SUMMARY

Nonunion of large bone defects poses a common clinical challenge. Autografts and allografts, two current clinical therapies for treating large bone defects, both possess shortcomings and leave a need for a better treatment method. Bone tissue engineers aim to fill this need by creating constructs consisting of some combination of scaffold, cells, and / or growth factors. Defect site delivery of stem cells that can differentiate into bone cells can enhance healing of bone defects. A large portion of people requiring bone grafts, including the sick and elderly populations, may lack a sufficient endogenous stem cell population to contribute to bone growth. Although a variety of stem cell sources and delivery methods have been investigated for bone repair, results have been inconsistent and few comparative studies have been done within the same model. The goals of my research are to: 1) Establish a challenging large bone defect model in immuno-compromised nude rats for evaluation of human stem cell delivery and tracking.

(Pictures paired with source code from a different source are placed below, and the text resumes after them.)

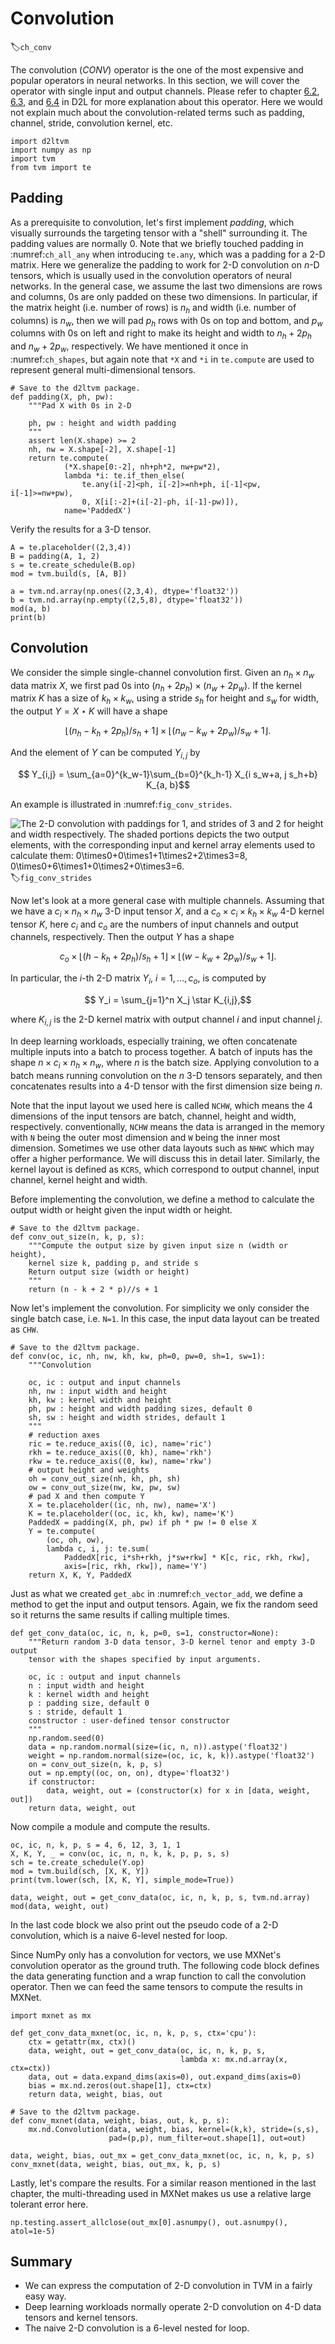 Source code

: # Convolution
:label:`ch_conv`

The convolution (*CONV*) operator is the one of the most expensive and popular operators in neural networks. In this section, we will cover the operator with single input and output channels. Please refer to chapter [6.2](http://numpy.d2l.ai/chapter_convolutional-neural-networks/conv-layer.html), [6.3](http://numpy.d2l.ai/chapter_convolutional-neural-networks/padding-and-strides.html), and [6.4](http://numpy.d2l.ai/chapter_convolutional-neural-networks/channels.html) in D2L for more explanation about this operator. Here we would not explain much about the convolution-related terms such as padding, channel, stride, convolution kernel, etc.

```{.python .input  n=1}
import d2ltvm
import numpy as np
import tvm
from tvm import te
```

## Padding

As a prerequisite to convolution, let's first implement *padding*, which visually surrounds the targeting tensor with a "shell" surrounding it. The padding values are normally 0. Note that we briefly touched padding in :numref:`ch_all_any` when introducing `te.any`, which was a padding for a 2-D matrix.
Here we generalize the padding to work for 2-D convolution on $n$-D tensors, which is usually used in the convolution operators of neural networks. In the general case, we assume the last two dimensions are rows and columns, 0s are only padded on these two dimensions. In particular, if the matrix height (i.e. number of rows) is $n_h$ and width (i.e. number of columns) is $n_w$, then we will pad $p_h$ rows with 0s on top and bottom, and $p_w$ columns with 0s on left and right to make its height and width to $n_h+2p_h$ and $n_w+2p_w$, respectively. We have mentioned it once in :numref:`ch_shapes`, but again note that `*X` and `*i` in `te.compute` are used to represent general multi-dimensional tensors.

```{.python .input  n=53}
# Save to the d2ltvm package.
def padding(X, ph, pw):
    """Pad X with 0s in 2-D

    ph, pw : height and width padding
    """
    assert len(X.shape) >= 2
    nh, nw = X.shape[-2], X.shape[-1]
    return te.compute(
            (*X.shape[0:-2], nh+ph*2, nw+pw*2),
            lambda *i: te.if_then_else(
                te.any(i[-2]<ph, i[-2]>=nh+ph, i[-1]<pw, i[-1]>=nw+pw),
                0, X[i[:-2]+(i[-2]-ph, i[-1]-pw)]),
            name='PaddedX')
```

Verify the results for a 3-D tensor.

```{.python .input  n=51}
A = te.placeholder((2,3,4))
B = padding(A, 1, 2)
s = te.create_schedule(B.op)
mod = tvm.build(s, [A, B])

a = tvm.nd.array(np.ones((2,3,4), dtype='float32'))
b = tvm.nd.array(np.empty((2,5,8), dtype='float32'))
mod(a, b)
print(b)
```

## Convolution

We consider the simple single-channel convolution first. Given an $n_h\times n_w$ data matrix $X$, we first pad 0s into $(n_h+2p_h) \times (n_w+2p_w)$. If the kernel matrix $K$ has a size of $k_h\times k_w$, using a stride $s_h$ for height and $s_w$ for width, the output $Y = X \star K$ will have a shape

$$ \lfloor (n_h-k_h+2p_h)/s_h+1\rfloor  \times \lfloor (n_w-k_w+2p_w)/s_w+1\rfloor.$$

And the element of $Y$ can be computed $Y_{i,j}$ by

$$ Y_{i,j} = \sum_{a=0}^{k_w-1}\sum_{b=0}^{k_h-1} X_{i s_w+a, j s_h+b} K_{a, b}$$

An example is illustrated in :numref:`fig_conv_strides`.

![The 2-D convolution with paddings for 1, and strides of 3 and 2 for height and width respectively. The shaded portions depicts the two output elements, with the corresponding input and kernel array elements used to calculate them: $0\times0+0\times1+1\times2+2\times3=8$, $0\times0+6\times1+0\times2+0\times3=6$. ](../img/conv-stride.svg)
:label:`fig_conv_strides`

Now let's look at a more general case with multiple channels.
Assuming that we have a $c_i \times n_h \times n_w$ 3-D input tensor $X$, and a $c_o\times c_i\times k_h\times k_w$ 4-D kernel tensor $K$, here $c_i$ and $c_o$ are the numbers of input channels and output channels, respectively. Then the output $Y$ has a shape

$$ c_o \times \lfloor (h-k_h+2p_h)/s_h+1\rfloor  \times \lfloor (w-k_w+2p_w)/s_w+1\rfloor.$$

In particular, the $i$-th 2-D matrix $Y_i$, $i=1,\ldots,c_o$, is computed by

$$ Y_i = \sum_{j=1}^n X_j \star K_{i,j},$$

where $K_{i,j}$ is the 2-D kernel matrix with output channel $i$ and input channel $j$.

In deep learning workloads, especially training, we often concatenate multiple inputs into a batch to process together. A batch of inputs has the shape $n \times c_i \times n_h \times n_w$, where $n$ is the batch size. Applying convolution to a batch means running convolution on the $n$ 3-D tensors separately, and then concatenates results into a 4-D tensor with the first dimension size being $n$.

Note that the input layout we used here is called `NCHW`, which means the 4 dimensions of the input tensors are batch, channel, height and width, respectively. 
conventionally, `NCHW` means the data is arranged in the memory with `N` being the outer most dimension and `W` being the inner most dimension. Sometimes we use other data layouts such as `NHWC` which may offer a higher performance. We will discuss this in detail later.
Similarly, the kernel layout is defined as `KCRS`, which correspond to output channel, input channel, kernel height and width.

Before implementing the convolution, we define a method to calculate the output width or height given the input width or height.

```{.python .input  n=52}
# Save to the d2ltvm package.
def conv_out_size(n, k, p, s):
    """Compute the output size by given input size n (width or height),
    kernel size k, padding p, and stride s
    Return output size (width or height)
    """
    return (n - k + 2 * p)//s + 1
```

Now let's implement the convolution. For simplicity we only consider the single batch case, i.e. `N=1`. In this case, the input data layout can be treated as `CHW`.

```{.python .input  n=56}
# Save to the d2ltvm package.
def conv(oc, ic, nh, nw, kh, kw, ph=0, pw=0, sh=1, sw=1):
    """Convolution

    oc, ic : output and input channels
    nh, nw : input width and height
    kh, kw : kernel width and height
    ph, pw : height and width padding sizes, default 0
    sh, sw : height and width strides, default 1
    """
    # reduction axes
    ric = te.reduce_axis((0, ic), name='ric')
    rkh = te.reduce_axis((0, kh), name='rkh')
    rkw = te.reduce_axis((0, kw), name='rkw')
    # output height and weights
    oh = conv_out_size(nh, kh, ph, sh)
    ow = conv_out_size(nw, kw, pw, sw)
    # pad X and then compute Y
    X = te.placeholder((ic, nh, nw), name='X')
    K = te.placeholder((oc, ic, kh, kw), name='K')
    PaddedX = padding(X, ph, pw) if ph * pw != 0 else X
    Y = te.compute(
        (oc, oh, ow),
        lambda c, i, j: te.sum(
            PaddedX[ric, i*sh+rkh, j*sw+rkw] * K[c, ric, rkh, rkw],
            axis=[ric, rkh, rkw]), name='Y')
    return X, K, Y, PaddedX
```

Just as what we created `get_abc` in :numref:`ch_vector_add`, we define a method to get the input and output tensors. Again, we fix the random seed so it returns the same results if calling multiple times.

```{.python .input}
def get_conv_data(oc, ic, n, k, p=0, s=1, constructor=None):
    """Return random 3-D data tensor, 3-D kernel tenor and empty 3-D output 
    tensor with the shapes specified by input arguments.

    oc, ic : output and input channels
    n : input width and height
    k : kernel width and height
    p : padding size, default 0
    s : stride, default 1
    constructor : user-defined tensor constructor
    """
    np.random.seed(0)
    data = np.random.normal(size=(ic, n, n)).astype('float32')
    weight = np.random.normal(size=(oc, ic, k, k)).astype('float32')
    on = conv_out_size(n, k, p, s)
    out = np.empty((oc, on, on), dtype='float32')
    if constructor:
        data, weight, out = (constructor(x) for x in [data, weight, out])
    return data, weight, out

```

Now compile a module and compute the results.

```{.python .input}
oc, ic, n, k, p, s = 4, 6, 12, 3, 1, 1
X, K, Y, _ = conv(oc, ic, n, n, k, k, p, p, s, s)
sch = te.create_schedule(Y.op)
mod = tvm.build(sch, [X, K, Y])
print(tvm.lower(sch, [X, K, Y], simple_mode=True))

data, weight, out = get_conv_data(oc, ic, n, k, p, s, tvm.nd.array)
mod(data, weight, out)
```

In the last code block we also print out the pseudo code of a 2-D convolution, which is a naive 6-level nested for loop.

Since NumPy only has a convolution for vectors, we use MXNet's convolution operator as the ground truth. The following code block defines the data generating function and a wrap function to call the convolution operator. Then we can feed the same tensors to compute the results in MXNet.

```{.python .input}
import mxnet as mx

def get_conv_data_mxnet(oc, ic, n, k, p, s, ctx='cpu'):
    ctx = getattr(mx, ctx)()
    data, weight, out = get_conv_data(oc, ic, n, k, p, s,
                                      lambda x: mx.nd.array(x, ctx=ctx))
    data, out = data.expand_dims(axis=0), out.expand_dims(axis=0)
    bias = mx.nd.zeros(out.shape[1], ctx=ctx)
    return data, weight, bias, out

# Save to the d2ltvm package.
def conv_mxnet(data, weight, bias, out, k, p, s):
    mx.nd.Convolution(data, weight, bias, kernel=(k,k), stride=(s,s),
                      pad=(p,p), num_filter=out.shape[1], out=out)

data, weight, bias, out_mx = get_conv_data_mxnet(oc, ic, n, k, p, s)
conv_mxnet(data, weight, bias, out_mx, k, p, s)
```

Lastly, let's compare the results. For a similar reason mentioned in the last chapter, the multi-threading used in MXNet makes us use a relative large tolerant error here.

```{.python .input}
np.testing.assert_allclose(out_mx[0].asnumpy(), out.asnumpy(), atol=1e-5)
```

## Summary

- We can express the computation of 2-D convolution in TVM in a fairly easy way.
- Deep learning workloads normally operate 2-D convolution on 4-D data tensors and kernel tensors.
- The naive 2-D convolution is a 6-level nested for loop.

Cell survival and distribution after delivery will be tracked by labeling cells with fluorescent quantum dots 2) Quantitatively compare the abilities of human adult (mesenchymal) and fetal (amniotic fluid) stem cells to enhance healing of defects. 3) Evaluate the effects of added stimulatory cues to program stem cells to differentiate towards an osteogenic lineage capable of enhancing bone formation. An adeno-associated viral (AAV) vector will be used to deliver these cues. Specifically, AAV particles capable of encoding the gene for the growth factor bone morphogenetic protein 2 will be freeze dried onto porous polymer scaffolds and delivered to the bone defect site with or without stem cells.